> [Source data]

----------

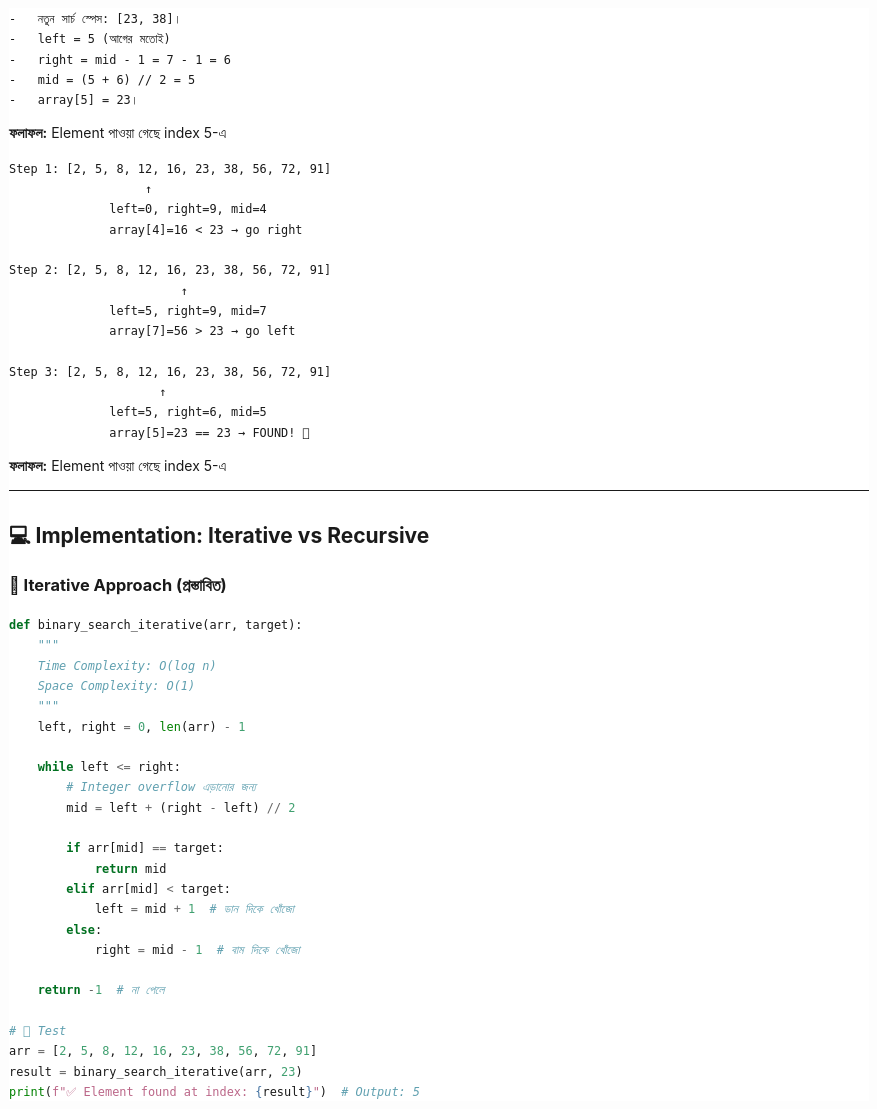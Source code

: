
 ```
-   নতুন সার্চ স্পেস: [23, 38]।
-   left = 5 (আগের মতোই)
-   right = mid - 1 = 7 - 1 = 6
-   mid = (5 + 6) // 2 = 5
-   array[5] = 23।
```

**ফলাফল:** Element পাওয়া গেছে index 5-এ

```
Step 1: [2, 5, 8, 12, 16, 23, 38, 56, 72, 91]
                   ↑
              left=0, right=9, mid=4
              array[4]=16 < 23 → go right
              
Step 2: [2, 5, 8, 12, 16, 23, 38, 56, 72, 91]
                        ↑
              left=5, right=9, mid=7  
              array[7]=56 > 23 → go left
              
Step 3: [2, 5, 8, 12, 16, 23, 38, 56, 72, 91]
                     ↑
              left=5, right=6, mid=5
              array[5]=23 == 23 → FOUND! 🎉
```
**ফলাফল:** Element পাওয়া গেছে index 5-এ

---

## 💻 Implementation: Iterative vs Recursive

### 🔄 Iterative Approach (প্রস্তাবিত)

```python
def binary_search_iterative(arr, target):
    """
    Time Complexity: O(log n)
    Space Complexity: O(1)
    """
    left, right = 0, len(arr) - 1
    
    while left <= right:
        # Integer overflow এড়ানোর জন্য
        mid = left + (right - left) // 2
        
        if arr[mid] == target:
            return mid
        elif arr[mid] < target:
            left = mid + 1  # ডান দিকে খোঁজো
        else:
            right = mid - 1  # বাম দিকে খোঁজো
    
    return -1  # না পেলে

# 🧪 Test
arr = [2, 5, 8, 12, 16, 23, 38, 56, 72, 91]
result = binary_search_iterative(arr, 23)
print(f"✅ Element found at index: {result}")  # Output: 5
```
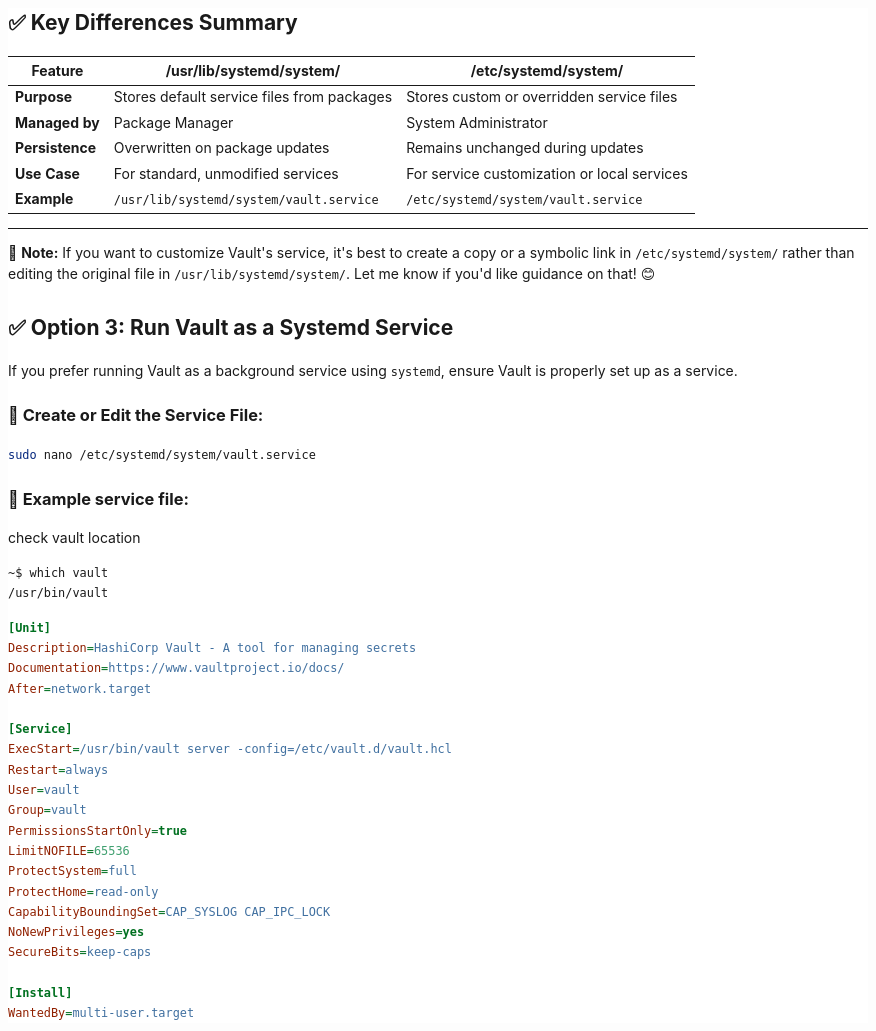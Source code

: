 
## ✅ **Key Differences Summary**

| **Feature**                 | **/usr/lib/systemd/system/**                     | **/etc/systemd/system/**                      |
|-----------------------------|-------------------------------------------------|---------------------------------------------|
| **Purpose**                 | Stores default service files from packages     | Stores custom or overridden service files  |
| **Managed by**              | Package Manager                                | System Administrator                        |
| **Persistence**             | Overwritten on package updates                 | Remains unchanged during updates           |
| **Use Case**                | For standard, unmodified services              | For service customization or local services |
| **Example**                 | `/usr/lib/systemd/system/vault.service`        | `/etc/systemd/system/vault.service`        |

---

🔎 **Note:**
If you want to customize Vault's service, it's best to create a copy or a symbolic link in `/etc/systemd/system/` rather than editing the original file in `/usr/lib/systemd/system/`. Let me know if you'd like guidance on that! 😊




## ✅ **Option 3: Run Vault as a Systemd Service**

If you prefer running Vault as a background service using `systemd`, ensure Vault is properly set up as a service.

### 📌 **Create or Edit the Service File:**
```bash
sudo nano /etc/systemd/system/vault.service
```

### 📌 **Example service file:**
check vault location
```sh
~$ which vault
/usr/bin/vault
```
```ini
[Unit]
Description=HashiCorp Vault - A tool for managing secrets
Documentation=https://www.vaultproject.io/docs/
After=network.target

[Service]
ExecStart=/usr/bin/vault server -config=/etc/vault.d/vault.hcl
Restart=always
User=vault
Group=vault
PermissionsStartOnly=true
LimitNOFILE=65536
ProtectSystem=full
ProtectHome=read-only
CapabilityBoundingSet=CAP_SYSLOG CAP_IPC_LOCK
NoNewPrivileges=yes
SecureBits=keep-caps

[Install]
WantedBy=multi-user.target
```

----------

> [Exercise details]
Looking at the records above, work out how many lines include the word "Example", then give that number by itself.

> [Output below]
2